Hazard to the Environment

The 96-h LC50 value of CASRN 74-95-3 for fish was 45 mg/L. The 48-h EC50 value of CASRN
74-95-3 for aquatic invertebrates was 66 mg/L. The 96-h EC50 values of CASRN 74-95-3 for
aquatic plants were 150, 95, and 87 mg/L for growth rate, yield, and biomass, respectively.

No data gaps were identified under the HPV Program.

Introduction

Methane, dibromo- (CASRN 74-95-3) was identified as a candidate chemical under the EPA
Challenge program for high production volume chemicals. As it was not sponsored in the
voluntary phase of the HPV Challenge Program, it was deemed as subject to testing requirements
under a TSCA Section 4 Test Rule (Testing of Certain High Production Volume Chemicals,

Final Rule, 71 FR 13708, March 16, 2006; Document ID EPA-HQ-OPPT-2005-0033-0197;
available at http://www.regulations.gov/#!documentDetail;D=EPA-HO-OPPT-2005-0033-0197).
The test rule required the following toxicological tests for CASRN 74-95-3: CI (consisting of
acute toxicity to fish, acute toxicity to Daphnia and toxicity to algae because log Kow < 4.2), E2
(chromosomal aberration or micronucleus test) and F2 (reproduction/developmental toxicity
screening test).

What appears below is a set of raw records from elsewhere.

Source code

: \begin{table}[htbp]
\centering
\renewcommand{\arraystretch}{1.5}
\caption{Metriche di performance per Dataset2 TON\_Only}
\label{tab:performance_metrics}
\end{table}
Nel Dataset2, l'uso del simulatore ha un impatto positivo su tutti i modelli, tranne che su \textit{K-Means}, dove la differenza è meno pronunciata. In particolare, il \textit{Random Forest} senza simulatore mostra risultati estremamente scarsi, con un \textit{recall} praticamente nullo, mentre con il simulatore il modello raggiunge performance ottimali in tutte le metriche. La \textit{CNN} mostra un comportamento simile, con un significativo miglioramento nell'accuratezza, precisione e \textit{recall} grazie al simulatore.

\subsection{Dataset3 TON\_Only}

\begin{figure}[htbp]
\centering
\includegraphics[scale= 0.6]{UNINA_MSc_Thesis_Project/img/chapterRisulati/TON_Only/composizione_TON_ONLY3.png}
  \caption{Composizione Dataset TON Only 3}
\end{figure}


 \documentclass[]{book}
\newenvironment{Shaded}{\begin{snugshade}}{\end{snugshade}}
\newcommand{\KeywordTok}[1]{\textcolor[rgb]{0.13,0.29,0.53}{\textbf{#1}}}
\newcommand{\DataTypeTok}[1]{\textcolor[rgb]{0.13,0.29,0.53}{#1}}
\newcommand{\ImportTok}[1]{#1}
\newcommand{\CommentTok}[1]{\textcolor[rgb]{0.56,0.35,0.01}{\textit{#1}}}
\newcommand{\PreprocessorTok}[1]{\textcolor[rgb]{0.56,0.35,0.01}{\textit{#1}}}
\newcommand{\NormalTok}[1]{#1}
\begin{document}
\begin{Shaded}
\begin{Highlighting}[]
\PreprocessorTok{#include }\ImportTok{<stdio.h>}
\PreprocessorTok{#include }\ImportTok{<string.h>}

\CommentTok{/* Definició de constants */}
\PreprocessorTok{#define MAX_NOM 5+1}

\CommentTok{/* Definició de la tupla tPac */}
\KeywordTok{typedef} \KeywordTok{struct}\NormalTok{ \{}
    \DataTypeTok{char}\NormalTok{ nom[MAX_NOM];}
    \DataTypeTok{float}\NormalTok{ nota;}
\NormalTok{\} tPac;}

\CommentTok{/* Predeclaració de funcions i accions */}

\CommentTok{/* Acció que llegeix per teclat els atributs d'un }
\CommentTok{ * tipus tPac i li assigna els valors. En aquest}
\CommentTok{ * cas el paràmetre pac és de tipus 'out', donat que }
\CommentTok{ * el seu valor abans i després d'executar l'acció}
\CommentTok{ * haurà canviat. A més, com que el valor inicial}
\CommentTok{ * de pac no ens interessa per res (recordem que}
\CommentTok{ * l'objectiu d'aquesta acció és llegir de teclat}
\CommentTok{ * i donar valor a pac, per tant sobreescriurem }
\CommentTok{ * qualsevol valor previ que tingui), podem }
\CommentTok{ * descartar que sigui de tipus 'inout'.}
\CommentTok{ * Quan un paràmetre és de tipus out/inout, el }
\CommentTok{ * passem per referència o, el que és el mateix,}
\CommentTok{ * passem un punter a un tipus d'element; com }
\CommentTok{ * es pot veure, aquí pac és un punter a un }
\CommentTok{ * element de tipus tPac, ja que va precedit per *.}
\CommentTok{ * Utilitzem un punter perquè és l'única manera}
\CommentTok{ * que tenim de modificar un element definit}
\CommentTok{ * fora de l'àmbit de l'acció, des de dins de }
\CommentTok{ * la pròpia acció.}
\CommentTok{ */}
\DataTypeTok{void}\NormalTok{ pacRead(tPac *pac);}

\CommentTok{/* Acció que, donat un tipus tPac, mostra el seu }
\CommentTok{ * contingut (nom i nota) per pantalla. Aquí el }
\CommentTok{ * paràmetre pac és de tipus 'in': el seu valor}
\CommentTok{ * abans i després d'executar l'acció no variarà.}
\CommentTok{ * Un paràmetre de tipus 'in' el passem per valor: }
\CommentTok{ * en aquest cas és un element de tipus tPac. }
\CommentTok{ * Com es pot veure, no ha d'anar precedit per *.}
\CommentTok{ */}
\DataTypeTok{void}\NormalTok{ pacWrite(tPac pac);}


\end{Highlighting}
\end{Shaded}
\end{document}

Testing for other SIDS human health and ecological endpoints was not required
by the test rule because adequate data were available from the open literature to characterize
those endpoints.

In response to the test rule, Albemarle Corporation and Bromine Compounds Ltd submitted the
following studies to satisfy the toxicological testing requirements:

Dhinsa, NK; Fulcher, S. (2007) Dibromomethane: Oral (gavage) reproduction/development
toxicity screening test in the rat. SafePharm Laboratories, SPL Project Number 0466/0261, 180
pgs. Study available at http://www.regulations.gov/#!documentDetail;D=EPA-HO-OPPT-20Q5-
0033-0259 as of September 10, 2012.

Goodband, TJ; Mullee, D. (2007a) Dibromomethane: Acute toxicity to rainbow trout
(Oncorhynchus mykiss). SafePharm Laboratories, SPL Project Number 0466/0263, 47 pgs.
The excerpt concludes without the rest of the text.